Work item: All lines from the one containing "### サーバー&&Sidekiq再起動" through the end of the entries below should appear in the answer exactly, with no others.

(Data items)
▬▬▬▬▬▬

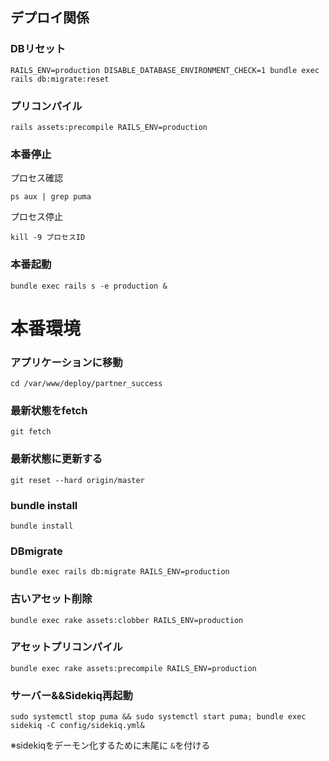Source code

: ## デプロイ関係

### DBリセット

```
RAILS_ENV=production DISABLE_DATABASE_ENVIRONMENT_CHECK=1 bundle exec rails db:migrate:reset
```

### プリコンパイル

```
rails assets:precompile RAILS_ENV=production
```

### 本番停止

プロセス確認
```
ps aux | grep puma
```

プロセス停止
```
kill -9 プロセスID
```

### 本番起動

```
bundle exec rails s -e production &
```
# 本番環境
### アプリケーションに移動
`cd /var/www/deploy/partner_success`

### 最新状態をfetch
`git fetch`

### 最新状態に更新する
`git reset --hard origin/master`

### bundle install
`bundle install`

### DBmigrate
`bundle exec rails db:migrate RAILS_ENV=production`

### 古いアセット削除
`bundle exec rake assets:clobber RAILS_ENV=production`

### アセットプリコンパイル
`bundle exec rake assets:precompile RAILS_ENV=production`

### サーバー&&Sidekiq再起動
`sudo systemctl stop puma && sudo systemctl start puma; bundle exec sidekiq -C config/sidekiq.yml&`

※sidekiqをデーモン化するために末尾に `&`を付ける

▬▬▬▬▬▬

Result below:
### サーバー&&Sidekiq再起動
`sudo systemctl stop puma && sudo systemctl start puma; bundle exec sidekiq -C config/sidekiq.yml&`

※sidekiqをデーモン化するために末尾に `&`を付ける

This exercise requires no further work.